No. At the least, it admits there is a way (typical, popular, traditional, whatever) to determine man/woman, and this individual declines that way.
The fact that they disagree with the (tptw) way means they also disagree that it's the right way. The term acknowledges the disagreeance.
But now we are getting down to definitions. Words mean things. This is why we have definitions:

The definition of man is "adult human male"
The definition of woman is "adult human female."
The definition of trans man is "a man who was assigned female at birth." This makes the technical definition "an adult human male who was assigned female at birth."
The definition of trans woman is "a woman who was assigned male at birth." This makes the technical definition "an adult human female who was assigned male at birth."

Do these definitions make sense to you? They don't to me.

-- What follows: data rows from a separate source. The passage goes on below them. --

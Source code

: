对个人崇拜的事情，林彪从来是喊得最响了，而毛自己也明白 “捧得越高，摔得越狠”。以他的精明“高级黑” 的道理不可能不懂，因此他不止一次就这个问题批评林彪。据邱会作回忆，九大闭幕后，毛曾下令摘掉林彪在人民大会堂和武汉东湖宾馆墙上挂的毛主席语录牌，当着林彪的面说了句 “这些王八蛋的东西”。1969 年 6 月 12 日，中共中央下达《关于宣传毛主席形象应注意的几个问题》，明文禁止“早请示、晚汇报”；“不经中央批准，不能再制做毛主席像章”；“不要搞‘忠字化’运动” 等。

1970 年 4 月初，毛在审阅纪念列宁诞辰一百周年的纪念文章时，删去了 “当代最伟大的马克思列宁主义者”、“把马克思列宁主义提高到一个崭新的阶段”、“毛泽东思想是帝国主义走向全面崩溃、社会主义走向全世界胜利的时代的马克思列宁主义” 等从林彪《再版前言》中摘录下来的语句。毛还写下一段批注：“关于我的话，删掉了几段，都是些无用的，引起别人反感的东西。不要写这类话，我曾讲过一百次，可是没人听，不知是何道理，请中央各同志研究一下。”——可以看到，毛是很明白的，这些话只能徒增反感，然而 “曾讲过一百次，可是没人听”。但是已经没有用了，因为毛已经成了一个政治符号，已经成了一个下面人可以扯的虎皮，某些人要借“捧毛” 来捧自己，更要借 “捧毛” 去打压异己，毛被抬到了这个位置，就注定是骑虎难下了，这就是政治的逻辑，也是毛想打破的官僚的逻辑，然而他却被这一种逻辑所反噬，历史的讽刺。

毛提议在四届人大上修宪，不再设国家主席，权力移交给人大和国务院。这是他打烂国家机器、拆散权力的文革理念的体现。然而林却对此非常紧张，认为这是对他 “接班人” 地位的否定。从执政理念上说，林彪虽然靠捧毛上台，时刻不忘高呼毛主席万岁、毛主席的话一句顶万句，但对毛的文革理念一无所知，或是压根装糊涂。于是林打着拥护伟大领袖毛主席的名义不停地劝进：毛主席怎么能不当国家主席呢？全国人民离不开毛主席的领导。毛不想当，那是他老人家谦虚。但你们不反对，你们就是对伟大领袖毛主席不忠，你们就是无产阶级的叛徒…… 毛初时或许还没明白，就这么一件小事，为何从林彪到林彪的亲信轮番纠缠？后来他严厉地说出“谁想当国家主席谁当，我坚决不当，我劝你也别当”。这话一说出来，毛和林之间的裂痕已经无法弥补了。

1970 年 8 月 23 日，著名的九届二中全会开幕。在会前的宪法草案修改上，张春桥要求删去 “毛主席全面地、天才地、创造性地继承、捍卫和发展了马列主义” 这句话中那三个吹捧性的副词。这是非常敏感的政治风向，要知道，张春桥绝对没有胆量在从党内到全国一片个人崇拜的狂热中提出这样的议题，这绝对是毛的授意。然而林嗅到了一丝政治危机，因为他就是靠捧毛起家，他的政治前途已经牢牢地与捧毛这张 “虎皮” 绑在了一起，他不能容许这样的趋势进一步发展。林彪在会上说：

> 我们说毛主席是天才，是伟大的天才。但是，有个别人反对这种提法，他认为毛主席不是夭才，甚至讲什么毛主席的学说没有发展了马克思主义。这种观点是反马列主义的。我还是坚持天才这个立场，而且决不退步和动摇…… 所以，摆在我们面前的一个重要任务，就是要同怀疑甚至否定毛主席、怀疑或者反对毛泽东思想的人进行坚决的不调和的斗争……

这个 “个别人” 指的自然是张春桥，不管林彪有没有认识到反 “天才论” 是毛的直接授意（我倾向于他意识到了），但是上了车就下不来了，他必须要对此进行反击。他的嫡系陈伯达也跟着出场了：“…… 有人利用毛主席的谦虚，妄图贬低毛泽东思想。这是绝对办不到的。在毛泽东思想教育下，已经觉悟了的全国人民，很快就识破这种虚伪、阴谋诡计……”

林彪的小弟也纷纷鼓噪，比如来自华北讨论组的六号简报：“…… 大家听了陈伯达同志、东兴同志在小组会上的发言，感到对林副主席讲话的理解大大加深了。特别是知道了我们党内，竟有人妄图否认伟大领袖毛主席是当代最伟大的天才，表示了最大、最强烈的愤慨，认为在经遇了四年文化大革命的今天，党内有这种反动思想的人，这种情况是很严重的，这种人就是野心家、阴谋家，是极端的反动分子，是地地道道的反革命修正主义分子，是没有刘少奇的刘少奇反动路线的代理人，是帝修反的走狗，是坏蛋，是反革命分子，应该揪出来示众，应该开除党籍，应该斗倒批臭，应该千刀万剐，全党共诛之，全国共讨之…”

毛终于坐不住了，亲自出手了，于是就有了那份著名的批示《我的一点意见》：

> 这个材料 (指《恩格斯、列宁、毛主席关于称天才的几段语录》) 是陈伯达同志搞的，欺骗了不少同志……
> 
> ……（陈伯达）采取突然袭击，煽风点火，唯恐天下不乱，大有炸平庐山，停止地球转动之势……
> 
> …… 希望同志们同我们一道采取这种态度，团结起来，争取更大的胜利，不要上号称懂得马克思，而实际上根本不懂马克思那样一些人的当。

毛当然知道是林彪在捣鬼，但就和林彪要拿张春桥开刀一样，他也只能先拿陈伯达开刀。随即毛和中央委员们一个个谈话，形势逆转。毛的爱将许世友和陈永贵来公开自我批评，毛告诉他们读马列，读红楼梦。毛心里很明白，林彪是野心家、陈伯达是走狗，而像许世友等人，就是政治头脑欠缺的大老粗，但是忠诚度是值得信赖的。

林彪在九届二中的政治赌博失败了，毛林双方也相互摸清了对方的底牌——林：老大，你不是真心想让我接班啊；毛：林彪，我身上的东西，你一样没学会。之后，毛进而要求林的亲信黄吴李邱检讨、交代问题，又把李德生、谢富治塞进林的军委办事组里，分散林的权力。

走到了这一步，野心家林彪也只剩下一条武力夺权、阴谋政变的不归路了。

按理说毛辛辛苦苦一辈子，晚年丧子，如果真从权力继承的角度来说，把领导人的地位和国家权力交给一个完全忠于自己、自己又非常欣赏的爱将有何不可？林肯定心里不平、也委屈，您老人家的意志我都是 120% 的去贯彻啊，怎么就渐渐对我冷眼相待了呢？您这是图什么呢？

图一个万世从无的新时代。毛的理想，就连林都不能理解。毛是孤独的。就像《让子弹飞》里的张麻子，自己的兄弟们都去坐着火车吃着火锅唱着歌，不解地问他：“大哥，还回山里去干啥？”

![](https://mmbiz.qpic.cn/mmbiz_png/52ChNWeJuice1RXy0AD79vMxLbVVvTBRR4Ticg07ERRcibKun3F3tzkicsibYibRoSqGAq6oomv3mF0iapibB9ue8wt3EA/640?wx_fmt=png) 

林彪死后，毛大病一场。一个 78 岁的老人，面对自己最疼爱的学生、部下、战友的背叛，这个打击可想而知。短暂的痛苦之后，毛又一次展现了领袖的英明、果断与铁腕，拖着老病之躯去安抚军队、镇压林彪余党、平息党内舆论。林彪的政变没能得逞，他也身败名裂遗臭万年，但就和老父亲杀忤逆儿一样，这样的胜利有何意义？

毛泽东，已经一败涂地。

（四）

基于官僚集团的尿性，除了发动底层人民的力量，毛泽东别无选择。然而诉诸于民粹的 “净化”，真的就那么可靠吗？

There is no way to define "man" or "woman" that includes trans woman or trans men. Many have tried and end up tying themselves in knots and going in circles. It just can't be done. If a trans woman asked, "Do you consider me a woman?" you guys would say "yes, of course." But then the question becomes, "What do you mean by the word 'woman'?" Likewise, If a trans man asked, "Do you consider me a man?" you guys would say "yes, of course." But then the question becomes, "What do you mean by the word 'woman'?" and "What do you mean by the word 'man'?"

It is not possible to answer these questions with a definition. Trust me, I've been reading about this for a long time online and also thinking about it in my mind and there is just no way you can do it. However, I am hoping someone can do it for me. There is simply no way to define man or woman other than "adult human male" or "adult human female."

Please try, guys. I am all ears. This is another very hard part about this. You don't understand how much this is driving me nuts.
No, words don't mean things. All meanings of words are explicitly imaginary and arbitrary. Otherwise "god" being defined would mean "god" exists or is real.

Man and Woman are imaginary, and can mean and be formed however they may become useful.

You are here and as expected in the first page of one of your first posts here in which you claim faith in wishing to understand reveal out of the other side of your mouth bad faith in proclaiming certainty. You are not here to discuss, were I to judge by your post, but here to engage in a form of Rhetoric of JAQing Off; this is all you have done this far.

Help me understand otherwise?
Absolutely not. I already stated I don't have a problem with trans people. However, I am afraid if they ask me, "Do you think I'm a man/woman?" I can't answer "yes" to the question. This means they will get angry at me and say I am being disrespectful and hateful, but this is not my intention. For example, we all know there are drag queens who look like women and dress in extravagant dresses but still say they are male/men. I have no problem with this.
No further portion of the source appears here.